_Brief_. Please copy out all lines of the entries that contain the word "github".

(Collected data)
------------------------------------------------------------

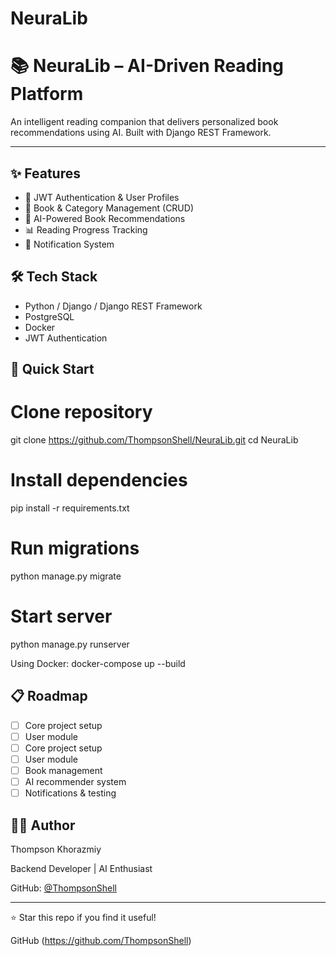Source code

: # NeuraLib
# 📚 NeuraLib – AI-Driven Reading Platform

An intelligent reading companion that delivers personalized book recommendations using AI. Built with Django REST Framework.

---

## ✨ Features

- 🔐 JWT Authentication & User Profiles
- 📖 Book & Category Management (CRUD)
- 🤖 AI-Powered Book Recommendations
- 📊 Reading Progress Tracking
- 🔔 Notification System

## 🛠 Tech Stack

- Python / Django / Django REST Framework
- PostgreSQL
- Docker
- JWT Authentication

## 🚀 Quick Start

# Clone repository
git clone https://github.com/ThompsonShell/NeuraLib.git
cd NeuraLib

# Install dependencies
pip install -r requirements.txt

# Run migrations
python manage.py migrate

# Start server
python manage.py runserver

Using Docker:
docker-compose up --build

## 📋 Roadmap

- [ ] Core project setup
- [ ] User module
- [ ] Core project setup
- [ ] User module
- [ ] Book management
- [ ] AI recommender system
- [ ] Notifications & testing

## 👨‍💻 Author

Thompson Khorazmiy  

Backend Developer | AI Enthusiast

GitHub: [@ThompsonShell](https://github.com/ThompsonShell)

---

⭐️ Star this repo if you find it useful!

GitHub (https://github.com/ThompsonShell)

------------------------------------------------------------

_Exercise answer_.
git clone https://github.com/ThompsonShell/NeuraLib.git
GitHub: [@ThompsonShell](https://github.com/ThompsonShell)
GitHub (https://github.com/ThompsonShell)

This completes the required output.